Work to complete: Each line below should be set down again unchanged.

Entries shown:
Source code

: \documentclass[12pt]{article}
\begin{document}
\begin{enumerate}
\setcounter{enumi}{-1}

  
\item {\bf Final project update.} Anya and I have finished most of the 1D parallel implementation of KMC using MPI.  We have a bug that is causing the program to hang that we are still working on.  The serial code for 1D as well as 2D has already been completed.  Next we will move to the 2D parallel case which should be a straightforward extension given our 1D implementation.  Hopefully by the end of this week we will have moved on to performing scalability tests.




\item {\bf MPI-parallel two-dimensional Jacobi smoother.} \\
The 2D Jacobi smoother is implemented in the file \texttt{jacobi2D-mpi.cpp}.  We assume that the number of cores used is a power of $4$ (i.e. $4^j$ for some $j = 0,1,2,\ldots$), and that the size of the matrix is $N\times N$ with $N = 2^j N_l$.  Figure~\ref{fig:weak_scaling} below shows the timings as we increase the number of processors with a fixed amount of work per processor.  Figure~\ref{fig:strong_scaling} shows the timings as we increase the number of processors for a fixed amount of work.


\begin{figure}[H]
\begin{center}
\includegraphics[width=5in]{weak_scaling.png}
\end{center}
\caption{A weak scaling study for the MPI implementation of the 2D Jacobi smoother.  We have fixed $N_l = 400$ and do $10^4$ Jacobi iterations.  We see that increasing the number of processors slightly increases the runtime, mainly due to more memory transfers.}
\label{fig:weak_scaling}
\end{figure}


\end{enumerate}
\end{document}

Expected answer:
Source code

: \documentclass[12pt]{article}
\begin{document}
\begin{enumerate}
\setcounter{enumi}{-1}

  
\item {\bf Final project update.} Anya and I have finished most of the 1D parallel implementation of KMC using MPI.  We have a bug that is causing the program to hang that we are still working on.  The serial code for 1D as well as 2D has already been completed.  Next we will move to the 2D parallel case which should be a straightforward extension given our 1D implementation.  Hopefully by the end of this week we will have moved on to performing scalability tests.




\item {\bf MPI-parallel two-dimensional Jacobi smoother.} \\
The 2D Jacobi smoother is implemented in the file \texttt{jacobi2D-mpi.cpp}.  We assume that the number of cores used is a power of $4$ (i.e. $4^j$ for some $j = 0,1,2,\ldots$), and that the size of the matrix is $N\times N$ with $N = 2^j N_l$.  Figure~\ref{fig:weak_scaling} below shows the timings as we increase the number of processors with a fixed amount of work per processor.  Figure~\ref{fig:strong_scaling} shows the timings as we increase the number of processors for a fixed amount of work.


\begin{figure}[H]
\begin{center}
\includegraphics[width=5in]{weak_scaling.png}
\end{center}
\caption{A weak scaling study for the MPI implementation of the 2D Jacobi smoother.  We have fixed $N_l = 400$ and do $10^4$ Jacobi iterations.  We see that increasing the number of processors slightly increases the runtime, mainly due to more memory transfers.}
\label{fig:weak_scaling}
\end{figure}


\end{enumerate}
\end{document}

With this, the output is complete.